Signature verification: In this part, HASH operation is performed on the plaintext after decryption of ciphertext to obtain a HASH message digest, and then the HASH message digest is compared with the received HASH message digest. Assuming that the digest is the same, the original text has not been tampered with, otherwise it has been tampered with, and the data file received is not the original reference. Then the signature file is verified. Assuming that the verification is correct, the sender can be identified as the owner of the public key. Conversely, the identity of the sender can not be determined and belongs to the data transmitted by illegal users. Figure 6 is a schematic diagram of a verification signature.

Fig. 6.

Schematic of signature verification.

2.2. Detection of abnormal data

Based on the above data integration, the redundancy degree of massive heterogeneous data in the Internet of Things is preliminarily obtained. Angular variance is introduced to detect data anomalies, which includes dimensionality reduction and anomaly recognition, so as to ensure that time and energy consumption are minimized in redundancy assessment. In the operation of the algorithm, the inputs are the latest data element $X (i)$ , the best data set grid threshold μ, grid scale $BL$ and the latest data set scale $RL$ . The output of the algorithm is the anomaly data set O in the network. The detailed process is as follows:

The data to be detected in the database of Section 2.1 is selected to get the high-dimensional data sample X containing certain elements.

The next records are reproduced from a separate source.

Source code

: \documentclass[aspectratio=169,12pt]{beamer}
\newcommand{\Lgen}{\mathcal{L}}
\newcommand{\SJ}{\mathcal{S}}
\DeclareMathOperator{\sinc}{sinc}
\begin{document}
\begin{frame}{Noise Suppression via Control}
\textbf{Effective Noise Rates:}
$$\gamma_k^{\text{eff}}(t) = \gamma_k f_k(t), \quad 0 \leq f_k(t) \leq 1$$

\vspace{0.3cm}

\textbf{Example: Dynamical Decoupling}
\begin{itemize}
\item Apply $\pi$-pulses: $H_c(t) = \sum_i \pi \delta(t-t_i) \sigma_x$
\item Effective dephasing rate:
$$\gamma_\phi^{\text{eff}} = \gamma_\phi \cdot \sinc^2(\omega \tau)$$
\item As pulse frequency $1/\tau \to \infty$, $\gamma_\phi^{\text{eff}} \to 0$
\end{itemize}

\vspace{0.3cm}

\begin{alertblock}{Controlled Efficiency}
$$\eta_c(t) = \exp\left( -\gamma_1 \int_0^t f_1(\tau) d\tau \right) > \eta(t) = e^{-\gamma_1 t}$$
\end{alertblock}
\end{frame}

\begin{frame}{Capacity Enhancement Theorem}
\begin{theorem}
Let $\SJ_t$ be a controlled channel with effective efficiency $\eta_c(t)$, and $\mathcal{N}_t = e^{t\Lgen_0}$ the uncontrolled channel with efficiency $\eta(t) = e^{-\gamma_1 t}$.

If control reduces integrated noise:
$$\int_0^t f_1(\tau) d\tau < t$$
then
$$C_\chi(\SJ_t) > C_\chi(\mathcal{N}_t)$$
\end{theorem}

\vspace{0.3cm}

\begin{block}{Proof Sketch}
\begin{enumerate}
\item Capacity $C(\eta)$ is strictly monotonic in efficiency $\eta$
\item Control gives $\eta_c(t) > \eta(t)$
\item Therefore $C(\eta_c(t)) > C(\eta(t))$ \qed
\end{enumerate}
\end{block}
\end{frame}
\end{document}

Based on the initialization of samples and optimal thresholds, an optimal data set network is constructed.

The information entropy of each dimension as $H (X_{i})$ is set. Assuming that $H (X_{i})$ is greater than the threshold, then $X_{i}$ is added to the new dimension data set Z.

The polynomial coefficient $a_{i j}$ of matrix Z is calculated by formula (1): $\begin{matrix} (1) & {|\begin{matrix} x_{1 j} \\ x_{2 j} \\ ⋮ \\ x_{m j} \end{matrix}|}_{m * 1} = |\begin{matrix} a_{1 j} \\ a_{2 j} \\ ⋮ \\ a_{d j} \end{matrix}| {|\begin{matrix} t_{11} \\ t_{21} \\ ⋮ \\ t_{m 1} \end{matrix} \begin{matrix} t_{12} \\ t_{22} \\ ⋮ \\ t_{m 2} \end{matrix} \begin{matrix} \dots \\ \dots \\ ⋱ \\ \dots \end{matrix} \begin{matrix} t_{1 d} \\ t_{2 d} \\ ⋮ \\ t_{m d} \end{matrix}|}_{m * d} \end{matrix}$

The matrix eigenvalues and eigenvectors are computed by using formula (2) and formula (3): $\begin{array}{l} (2) & | Z - γ E | = 0 \\ (3) & (Z + γ E) B = 0 \end{array}$ Where, γ represents the eigenvalue of the matrix and B represents the eigenvector.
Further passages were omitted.